Semi-nomadic reindeer herder Sami had a relatively high status. They traded with Scandinavians and sold reindeer meat. Meat was expensive and valued, so Sami people who were herders were respected. Reindeer herding was deemed important enough that Norway (under Danish administration) and Sweden (which included today's Finland) signed a treaty to guarantee Sami peoples' freedom to roam between the two countries following the seasonal migration of their herds.

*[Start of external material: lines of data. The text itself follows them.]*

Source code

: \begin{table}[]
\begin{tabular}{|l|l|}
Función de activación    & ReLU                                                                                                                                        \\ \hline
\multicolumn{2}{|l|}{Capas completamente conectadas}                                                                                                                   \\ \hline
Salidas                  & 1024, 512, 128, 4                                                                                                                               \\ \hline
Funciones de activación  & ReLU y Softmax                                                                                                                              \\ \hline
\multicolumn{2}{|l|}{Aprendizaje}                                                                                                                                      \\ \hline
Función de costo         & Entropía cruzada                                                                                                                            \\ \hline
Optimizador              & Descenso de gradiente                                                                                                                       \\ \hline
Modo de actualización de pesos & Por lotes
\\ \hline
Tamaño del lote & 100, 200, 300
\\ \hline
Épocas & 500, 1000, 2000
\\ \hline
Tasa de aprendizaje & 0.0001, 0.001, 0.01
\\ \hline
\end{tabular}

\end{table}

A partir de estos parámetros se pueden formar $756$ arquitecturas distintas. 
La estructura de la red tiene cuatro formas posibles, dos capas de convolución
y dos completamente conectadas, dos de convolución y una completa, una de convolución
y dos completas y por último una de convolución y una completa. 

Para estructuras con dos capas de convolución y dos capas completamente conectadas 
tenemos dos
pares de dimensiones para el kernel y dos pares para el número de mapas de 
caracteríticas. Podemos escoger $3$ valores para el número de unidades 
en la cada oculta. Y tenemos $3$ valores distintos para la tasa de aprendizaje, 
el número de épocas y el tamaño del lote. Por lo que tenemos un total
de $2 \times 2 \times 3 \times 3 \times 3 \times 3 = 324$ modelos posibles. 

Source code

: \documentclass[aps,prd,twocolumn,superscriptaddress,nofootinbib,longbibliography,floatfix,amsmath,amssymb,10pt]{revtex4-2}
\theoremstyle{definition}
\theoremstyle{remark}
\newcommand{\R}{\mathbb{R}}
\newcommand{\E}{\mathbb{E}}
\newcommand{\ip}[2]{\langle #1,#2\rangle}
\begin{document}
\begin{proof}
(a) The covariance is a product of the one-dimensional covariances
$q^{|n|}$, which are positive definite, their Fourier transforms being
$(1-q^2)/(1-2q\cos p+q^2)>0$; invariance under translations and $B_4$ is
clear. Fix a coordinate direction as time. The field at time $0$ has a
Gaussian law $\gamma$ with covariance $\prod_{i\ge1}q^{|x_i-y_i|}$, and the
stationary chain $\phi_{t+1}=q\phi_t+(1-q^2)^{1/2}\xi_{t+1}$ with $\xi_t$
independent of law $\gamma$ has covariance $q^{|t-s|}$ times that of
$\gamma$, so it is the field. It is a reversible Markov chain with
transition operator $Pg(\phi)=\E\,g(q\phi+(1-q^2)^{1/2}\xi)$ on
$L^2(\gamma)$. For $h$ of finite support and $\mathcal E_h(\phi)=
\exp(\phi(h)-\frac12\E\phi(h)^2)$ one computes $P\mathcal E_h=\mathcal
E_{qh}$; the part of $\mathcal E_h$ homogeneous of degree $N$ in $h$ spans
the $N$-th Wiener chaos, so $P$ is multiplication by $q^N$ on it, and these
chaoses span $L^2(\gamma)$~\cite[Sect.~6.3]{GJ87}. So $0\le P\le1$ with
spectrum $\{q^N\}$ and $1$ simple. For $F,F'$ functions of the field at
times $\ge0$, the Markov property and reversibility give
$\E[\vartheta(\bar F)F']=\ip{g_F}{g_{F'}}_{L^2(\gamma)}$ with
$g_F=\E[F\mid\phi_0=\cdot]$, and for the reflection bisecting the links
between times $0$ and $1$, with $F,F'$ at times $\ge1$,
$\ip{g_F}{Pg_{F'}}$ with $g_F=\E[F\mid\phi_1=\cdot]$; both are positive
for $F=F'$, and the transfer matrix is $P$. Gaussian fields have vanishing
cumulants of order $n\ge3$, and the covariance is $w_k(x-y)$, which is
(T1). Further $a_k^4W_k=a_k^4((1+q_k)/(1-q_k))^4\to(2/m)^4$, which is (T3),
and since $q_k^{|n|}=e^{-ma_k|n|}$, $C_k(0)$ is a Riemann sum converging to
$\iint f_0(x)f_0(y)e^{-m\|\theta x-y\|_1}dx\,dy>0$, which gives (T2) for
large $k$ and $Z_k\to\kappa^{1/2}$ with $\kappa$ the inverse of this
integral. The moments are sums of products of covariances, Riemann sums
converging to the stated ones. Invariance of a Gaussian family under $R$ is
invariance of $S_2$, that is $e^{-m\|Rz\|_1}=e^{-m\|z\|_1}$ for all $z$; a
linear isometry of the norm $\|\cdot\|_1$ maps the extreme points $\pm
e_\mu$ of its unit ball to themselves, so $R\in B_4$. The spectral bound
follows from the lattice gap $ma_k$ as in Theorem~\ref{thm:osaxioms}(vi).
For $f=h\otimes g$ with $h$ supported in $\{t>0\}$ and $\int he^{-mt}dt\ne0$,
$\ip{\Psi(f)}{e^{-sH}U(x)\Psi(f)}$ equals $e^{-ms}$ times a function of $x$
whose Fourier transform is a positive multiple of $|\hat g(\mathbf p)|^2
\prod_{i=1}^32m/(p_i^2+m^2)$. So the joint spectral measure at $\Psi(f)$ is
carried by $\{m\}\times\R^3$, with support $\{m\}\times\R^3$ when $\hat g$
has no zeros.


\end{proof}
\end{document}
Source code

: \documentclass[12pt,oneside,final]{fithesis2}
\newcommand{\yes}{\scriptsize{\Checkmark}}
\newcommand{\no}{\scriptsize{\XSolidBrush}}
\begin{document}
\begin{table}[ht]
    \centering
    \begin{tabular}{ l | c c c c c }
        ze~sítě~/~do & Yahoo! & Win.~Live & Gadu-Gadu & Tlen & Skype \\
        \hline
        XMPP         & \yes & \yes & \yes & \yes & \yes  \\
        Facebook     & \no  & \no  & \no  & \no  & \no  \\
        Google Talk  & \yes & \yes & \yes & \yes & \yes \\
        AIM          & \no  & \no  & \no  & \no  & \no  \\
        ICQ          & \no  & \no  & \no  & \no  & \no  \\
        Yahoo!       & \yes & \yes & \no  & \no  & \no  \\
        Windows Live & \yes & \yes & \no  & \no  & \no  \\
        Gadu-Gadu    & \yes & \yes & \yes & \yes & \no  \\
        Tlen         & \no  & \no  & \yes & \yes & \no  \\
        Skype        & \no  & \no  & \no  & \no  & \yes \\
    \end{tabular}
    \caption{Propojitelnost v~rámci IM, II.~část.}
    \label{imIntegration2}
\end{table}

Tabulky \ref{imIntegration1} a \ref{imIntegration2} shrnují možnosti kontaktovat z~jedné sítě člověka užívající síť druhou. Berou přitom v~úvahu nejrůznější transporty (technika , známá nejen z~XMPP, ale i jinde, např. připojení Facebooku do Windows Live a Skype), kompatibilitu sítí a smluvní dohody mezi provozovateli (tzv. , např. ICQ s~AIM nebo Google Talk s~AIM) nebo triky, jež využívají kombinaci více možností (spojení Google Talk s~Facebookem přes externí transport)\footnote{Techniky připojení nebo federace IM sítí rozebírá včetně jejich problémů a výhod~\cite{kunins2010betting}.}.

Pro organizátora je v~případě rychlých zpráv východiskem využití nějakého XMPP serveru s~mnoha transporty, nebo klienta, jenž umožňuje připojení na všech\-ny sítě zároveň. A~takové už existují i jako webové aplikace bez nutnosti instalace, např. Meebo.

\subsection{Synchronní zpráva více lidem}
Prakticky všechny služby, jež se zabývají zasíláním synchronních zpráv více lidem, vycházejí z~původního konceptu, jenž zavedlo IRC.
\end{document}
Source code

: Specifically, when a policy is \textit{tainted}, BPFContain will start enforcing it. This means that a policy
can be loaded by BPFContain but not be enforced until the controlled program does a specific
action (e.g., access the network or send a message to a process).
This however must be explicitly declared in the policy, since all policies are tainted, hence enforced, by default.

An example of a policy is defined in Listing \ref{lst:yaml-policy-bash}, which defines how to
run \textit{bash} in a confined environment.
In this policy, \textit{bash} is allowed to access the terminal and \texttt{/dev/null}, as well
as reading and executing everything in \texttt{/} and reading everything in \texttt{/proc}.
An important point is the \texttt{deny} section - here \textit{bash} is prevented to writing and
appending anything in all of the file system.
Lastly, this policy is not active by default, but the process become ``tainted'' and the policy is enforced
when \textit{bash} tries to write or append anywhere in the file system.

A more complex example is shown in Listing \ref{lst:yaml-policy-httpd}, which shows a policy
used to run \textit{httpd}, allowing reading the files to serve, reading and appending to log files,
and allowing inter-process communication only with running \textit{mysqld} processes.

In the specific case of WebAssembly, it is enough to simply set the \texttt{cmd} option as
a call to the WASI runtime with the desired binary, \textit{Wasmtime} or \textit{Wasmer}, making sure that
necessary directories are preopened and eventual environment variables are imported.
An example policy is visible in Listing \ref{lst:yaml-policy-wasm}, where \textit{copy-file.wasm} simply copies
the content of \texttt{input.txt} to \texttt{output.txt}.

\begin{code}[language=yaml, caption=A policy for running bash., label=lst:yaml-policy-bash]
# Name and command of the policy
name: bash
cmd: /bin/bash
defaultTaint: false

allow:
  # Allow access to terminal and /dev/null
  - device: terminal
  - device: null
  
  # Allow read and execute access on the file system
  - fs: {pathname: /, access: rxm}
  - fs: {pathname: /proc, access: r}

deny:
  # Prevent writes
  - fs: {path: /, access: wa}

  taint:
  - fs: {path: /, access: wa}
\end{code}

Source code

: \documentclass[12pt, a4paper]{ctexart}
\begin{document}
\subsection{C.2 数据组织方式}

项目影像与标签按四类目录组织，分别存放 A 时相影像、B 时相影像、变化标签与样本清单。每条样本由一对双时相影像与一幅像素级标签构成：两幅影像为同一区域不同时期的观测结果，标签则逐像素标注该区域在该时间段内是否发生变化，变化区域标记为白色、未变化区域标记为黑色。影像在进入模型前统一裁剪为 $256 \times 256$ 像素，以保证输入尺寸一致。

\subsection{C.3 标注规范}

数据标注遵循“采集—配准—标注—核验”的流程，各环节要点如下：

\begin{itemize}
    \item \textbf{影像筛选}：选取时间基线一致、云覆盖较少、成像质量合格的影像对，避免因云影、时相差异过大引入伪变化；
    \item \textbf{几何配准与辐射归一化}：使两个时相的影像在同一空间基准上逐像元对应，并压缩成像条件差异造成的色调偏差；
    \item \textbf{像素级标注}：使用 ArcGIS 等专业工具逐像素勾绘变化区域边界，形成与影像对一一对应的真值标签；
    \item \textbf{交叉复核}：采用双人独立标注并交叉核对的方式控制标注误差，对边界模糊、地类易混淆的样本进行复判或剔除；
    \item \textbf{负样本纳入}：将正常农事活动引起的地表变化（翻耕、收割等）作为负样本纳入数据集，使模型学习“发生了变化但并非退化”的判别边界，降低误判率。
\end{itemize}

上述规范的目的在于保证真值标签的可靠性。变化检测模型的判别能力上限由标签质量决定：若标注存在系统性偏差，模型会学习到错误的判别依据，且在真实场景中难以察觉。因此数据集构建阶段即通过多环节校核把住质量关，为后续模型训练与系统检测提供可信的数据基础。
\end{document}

As Scandinavian peoples moved north and started cultivating more marginal lands, conflict ensued. The Sami had used the land as pasture grounds, and this provoked tension with the farmers. There were some violent episodes. When Norway was administered by the Danish, the state might have intervened in favor of the farmers. The Samis' right to the land was precarious, but for the most part unchallenged, and the state had no concern for the way of life and organization of the Sami, as long as it did not interfere with the rest of the population.

Nationalism changed the situation. With the advent of nationalism and the concept of the nation-state, the conflict between the Scandinavian and Sami people evolved from a conflict on land use to a conflict of forced assimilation. Where the state had not intervened before, or had done so through policing and adjudicating land to farmers, with the advent of the nation-state, the state took an active role in erasing the culture, language, religion, and way of life of the Sami people. The creation of a nation-state meant that the state represented one nation, the Norwegian nation formed by Scandinavian people, and there was no place in the state for a Sami nation. The concept of a multi-national state was not considered.

The story went from bad to worse for the Sami. In 1919, a new treaty restricted their right to cross the border from Sweden to Norway. There was forced displacement until 1940. A turning point was the construction of the Alta dam in 1987. The dam was built on traditional Sami land, against Sami opposition. The protests were not able to stop construction of the dam, but were the start of the recognition of Sami rights by law and the creation of the Sami parliament.

One of my takeaways from the book is that the concept of the nation-state was a bad idea. It was a bad idea in Norway and it is a bad idea elsewhere. It was a bad idea in the past and it carries bad consequences to this day. Both Norway and Spain, the two countries where I have lived, still are understood by many of their citizens under the paradigm of the nation-state. I think this is bad. It makes me envious of those who can write "my country isn't a nation".